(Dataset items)
============

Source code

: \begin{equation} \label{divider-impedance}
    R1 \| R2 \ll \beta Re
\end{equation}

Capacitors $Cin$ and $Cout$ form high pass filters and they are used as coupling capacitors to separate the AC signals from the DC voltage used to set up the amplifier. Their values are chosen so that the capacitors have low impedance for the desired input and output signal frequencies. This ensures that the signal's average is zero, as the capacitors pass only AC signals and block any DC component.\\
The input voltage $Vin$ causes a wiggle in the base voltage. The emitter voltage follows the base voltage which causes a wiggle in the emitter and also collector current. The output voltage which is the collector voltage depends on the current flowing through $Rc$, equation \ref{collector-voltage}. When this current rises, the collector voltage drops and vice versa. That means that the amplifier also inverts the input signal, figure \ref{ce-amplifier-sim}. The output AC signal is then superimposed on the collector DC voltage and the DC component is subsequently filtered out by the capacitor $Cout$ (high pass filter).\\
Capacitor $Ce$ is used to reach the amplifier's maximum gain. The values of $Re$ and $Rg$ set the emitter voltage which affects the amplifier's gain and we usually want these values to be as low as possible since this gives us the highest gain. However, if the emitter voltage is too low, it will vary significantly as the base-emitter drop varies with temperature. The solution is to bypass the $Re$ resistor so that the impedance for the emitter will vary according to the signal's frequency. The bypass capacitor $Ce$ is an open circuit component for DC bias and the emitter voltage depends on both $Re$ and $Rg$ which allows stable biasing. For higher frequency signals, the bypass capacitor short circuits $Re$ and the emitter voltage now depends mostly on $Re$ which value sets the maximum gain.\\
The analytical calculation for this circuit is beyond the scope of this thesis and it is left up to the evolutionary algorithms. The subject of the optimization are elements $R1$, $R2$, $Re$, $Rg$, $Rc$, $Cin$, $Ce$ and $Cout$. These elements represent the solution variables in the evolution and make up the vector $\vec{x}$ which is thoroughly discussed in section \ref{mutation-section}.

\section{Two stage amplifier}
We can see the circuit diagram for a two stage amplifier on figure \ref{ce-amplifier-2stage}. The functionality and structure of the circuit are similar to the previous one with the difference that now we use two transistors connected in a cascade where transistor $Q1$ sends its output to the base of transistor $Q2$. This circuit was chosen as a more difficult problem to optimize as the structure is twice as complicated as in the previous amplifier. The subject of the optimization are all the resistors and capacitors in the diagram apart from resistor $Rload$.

============

(Work required) Please give back all of the data exactly as it appears.

(Answer for the task)
Source code

: \begin{equation} \label{divider-impedance}
    R1 \| R2 \ll \beta Re
\end{equation}

Capacitors $Cin$ and $Cout$ form high pass filters and they are used as coupling capacitors to separate the AC signals from the DC voltage used to set up the amplifier. Their values are chosen so that the capacitors have low impedance for the desired input and output signal frequencies. This ensures that the signal's average is zero, as the capacitors pass only AC signals and block any DC component.\\
The input voltage $Vin$ causes a wiggle in the base voltage. The emitter voltage follows the base voltage which causes a wiggle in the emitter and also collector current. The output voltage which is the collector voltage depends on the current flowing through $Rc$, equation \ref{collector-voltage}. When this current rises, the collector voltage drops and vice versa. That means that the amplifier also inverts the input signal, figure \ref{ce-amplifier-sim}. The output AC signal is then superimposed on the collector DC voltage and the DC component is subsequently filtered out by the capacitor $Cout$ (high pass filter).\\
Capacitor $Ce$ is used to reach the amplifier's maximum gain. The values of $Re$ and $Rg$ set the emitter voltage which affects the amplifier's gain and we usually want these values to be as low as possible since this gives us the highest gain. However, if the emitter voltage is too low, it will vary significantly as the base-emitter drop varies with temperature. The solution is to bypass the $Re$ resistor so that the impedance for the emitter will vary according to the signal's frequency. The bypass capacitor $Ce$ is an open circuit component for DC bias and the emitter voltage depends on both $Re$ and $Rg$ which allows stable biasing. For higher frequency signals, the bypass capacitor short circuits $Re$ and the emitter voltage now depends mostly on $Re$ which value sets the maximum gain.\\
The analytical calculation for this circuit is beyond the scope of this thesis and it is left up to the evolutionary algorithms. The subject of the optimization are elements $R1$, $R2$, $Re$, $Rg$, $Rc$, $Cin$, $Ce$ and $Cout$. These elements represent the solution variables in the evolution and make up the vector $\vec{x}$ which is thoroughly discussed in section \ref{mutation-section}.

\section{Two stage amplifier}
We can see the circuit diagram for a two stage amplifier on figure \ref{ce-amplifier-2stage}. The functionality and structure of the circuit are similar to the previous one with the difference that now we use two transistors connected in a cascade where transistor $Q1$ sends its output to the base of transistor $Q2$. This circuit was chosen as a more difficult problem to optimize as the structure is twice as complicated as in the previous amplifier. The subject of the optimization are all the resistors and capacitors in the diagram apart from resistor $Rload$.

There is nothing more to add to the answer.